A baby welcoming ceremony is a perfect choice for parents that don't want a ceremony based on organized religion or one that will truly express all they want and need to say about their new bundle of joy. Many people feel that spirituality is a way of living with the world at large and doesn't need to be anchored in any one organized religion so they choose the baby welcoming ceremony to welcome the newborn to the family and to the community.

The baby welcoming ceremony is more personalized in the sense that it can take place wherever the parents want and can incorporate personal or unique ceremonies in the celebration.

While many baby welcoming ceremony rituals are held at home for practical reasons, there are other venues that may prove to be as suitable. These could be in a hotel or public hall, in the home of a relative like a grandparent (especially if the grandparents live in an ancestral house), in a garden, out in nature like on the beach or near the woods, or in any place that has happy memories for the whole family.

One thing to remember if the ceremony is to be held outdoors is to either have an alternate location to celebrate or provide cover in case of rain or other unexpected weather. Look at the proximity of lavatories as well.

While there is no set baby welcoming ceremony, there are a few standard elements that can be used as a blueprint. The baby welcoming ceremony usually starts with a welcome of the guests, then proceeds to a reading of a meaningful poem or exhortation, then goes on to announce the child's name and its meaning to the parents and family. After that, the guests are invited to say a few words of their hopes for the baby and closes with the parents stating their vows towards the child.

Some families have a tradition of planting a tree for every child born to the family at their ancestral home. You could adapt this practice by planting a tree or favorite perennial for your child in your own garden. Each guest could also offer a flower to the child when they offer their words of welcome or blessings. Another ritual involves each guest lighting a candle for the child to symbolize their wishes and prayers.

A very visual ritual is to pour colored sand into a decorative glass bottle that features the name of the family. Assign a color to each member of the immediate family and ask each to pour in a bit of sand to symbolize the blending of the family.

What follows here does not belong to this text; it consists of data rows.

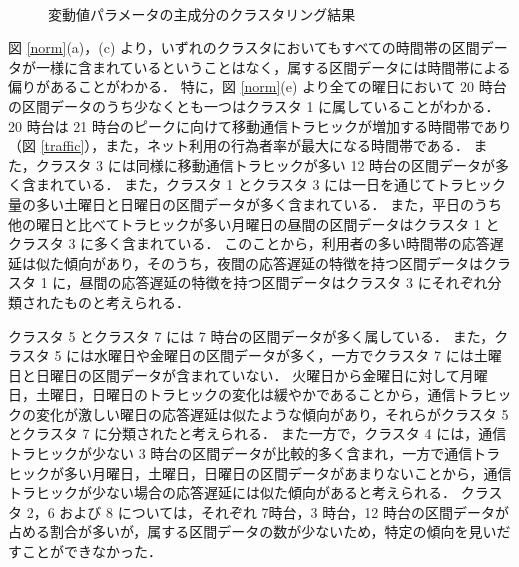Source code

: \documentclass[technicalreport]{ieicej}
\begin{document}
\begin{figure}[tb]
\begin{center}
{}\\
\caption{変動値パラメータの主成分のクラスタリング結果}
\label{diff}
\end{center}
\end{figure}

図 \ref{norm}(a)，(c) より，いずれのクラスタにおいてもすべての時間帯の区間データが一様に含まれているということはなく，属する区間データには時間帯による偏りがあることがわかる．
特に，図 \ref{norm}(e) より全ての曜日において 20 時台の区間データのうち少なくとも一つはクラスタ 1 に属していることがわかる．
20 時台は 21 時台のピークに向けて移動通信トラヒックが増加する時間帯であり（図 \ref{traffic}）\cite{soumutrafficstatics}，また，ネット利用の行為者率が最大になる時間帯である\cite{soumuwhitepaper}．
また，クラスタ 3 には同様に移動通信トラヒックが多い 12 時台の区間データが多く含まれている．
また，クラスタ 1 とクラスタ 3 には一日を通じてトラヒック量の多い土曜日と日曜日の区間データが多く含まれている．
また，平日のうち他の曜日と比べてトラヒックが多い月曜日の昼間の区間データはクラスタ 1 とクラスタ 3 に多く含まれている．
このことから，利用者の多い時間帯の応答遅延は似た傾向があり，そのうち，夜間の応答遅延の特徴を持つ区間データはクラスタ 1 に，昼間の応答遅延の特徴を持つ区間データはクラスタ 3 にそれぞれ分類されたものと考えられる．

クラスタ 5 とクラスタ 7 には 7 時台の区間データが多く属している．
また，クラスタ 5 には水曜日や金曜日の区間データが多く，一方でクラスタ 7 には土曜日と日曜日の区間データが含まれていない．
火曜日から金曜日に対して月曜日，土曜日，日曜日のトラヒックの変化は緩やかであることから，通信トラヒックの変化が激しい曜日の応答遅延は似たような傾向があり，それらがクラスタ 5 とクラスタ 7 に分類されたと考えられる．
また一方で，クラスタ 4 には，通信トラヒックが少ない 3 時台の区間データが比較的多く含まれ，一方で通信トラヒックが多い月曜日，土曜日，日曜日の区間データがあまりないことから，通信トラヒックが少ない場合の応答遅延には似た傾向があると考えられる．
クラスタ 2，6 および 8 については，それぞれ 7時台，3 時台，12 時台の区間データが占める割合が多いが，属する区間データの数が少ないため，特定の傾向を見いだすことができなかった．
\end{document}
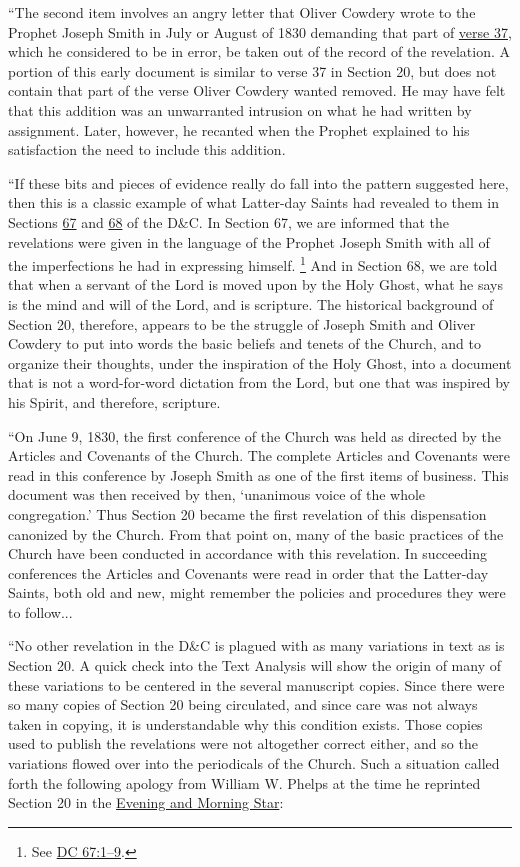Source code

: 			``The second item involves an angry letter that Oliver Cowdery wrote to the Prophet Joseph Smith in July or August of 1830 demanding that part of \hyperref[DC20-37]{verse 37}, which he considered to be in error, be taken out of the record of the revelation. A portion of this early document is similar to verse 37 in Section 20, but does not contain that part of the verse Oliver Cowdery wanted removed. He may have felt that this addition was an unwarranted intrusion on what he had written by assignment. Later, however, he recanted when the Prophet explained to his satisfaction the need to include this addition.
			
			``If these bits and pieces of evidence really do fall into the pattern suggested here, then this is a classic example of what Latter-day Saints had revealed to them in Sections \hyperref[DC67]{67} and \hyperref[DC68]{68} of the D\&C. In Section 67, we are informed that the revelations were given in the language of the Prophet Joseph Smith with all of the imperfections he had in expressing himself.%
				\footnote{%
					See \hyperref[DC67-1]{DC 67:1--9}.
					}
			And in Section 68, we are told that when a servant of the Lord is moved upon by the Holy Ghost, what he says is the mind and will of the Lord, and is scripture. The historical background of Section 20, therefore, appears to be the struggle of Joseph Smith and Oliver Cowdery to put into words the basic beliefs and tenets of the Church, and to organize their thoughts, under the inspiration of the Holy Ghost, into a document that is not a word-for-word dictation from the Lord, but one that was inspired by his Spirit, and therefore, scripture.
			
			``On June 9, 1830, the first conference of the Church was held as directed by the Articles and Covenants of the Church. The complete Articles and Covenants were read in this conference by Joseph Smith as one of the first items of business. This document was then received by then, `unanimous voice of the whole congregation.' Thus Section 20 became the first revelation of this dispensation canonized by the Church. From that point on, many of the basic practices of the Church have been conducted in accordance with this revelation. In succeeding conferences the Articles and Covenants were read in order that the Latter-day Saints, both old and new, might remember the policies and procedures they were to follow...
			
			``No other revelation in the D\&C is plagued with as many variations in text as is Section 20. A quick check into the Text Analysis will show the origin of many of these variations to be centered in the several manuscript copies. Since there were so many copies of Section 20 being circulated, and since care was not always taken in copying, it is understandable why this condition exists. Those copies used to publish the revelations were not altogether correct either, and so the variations flowed over into the periodicals of the Church. Such a situation called forth the following apology from William W. Phelps at the time he reprinted Section 20 in the \uline{Evening and Morning Star}:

Include the older siblings, if there are any, by asking them to read a special poem or present a favorite or new toy to the baby.

Despite all the elements, this ceremony is very short, not more than fifteen or twenty minutes at the most. Remember to leave time for the guests to have a few minutes with the baby!

The food should be as uncomplicated as the ceremony. Simply cutting up a cake and serving juice or wine would be enough. If a more filling meal is desired, a deli platter or a selection of cheese and bread with a hearty soup is filling, nutritious, and delicious.

Keep the baby favors simple as well. One wonderful favor is to give each guest a thank you card that has flower seeds embedded in it. When the whole card is planted in the garden, the flowers that come up after a few weeks would be a wonderful reminder of such a unique and personal day.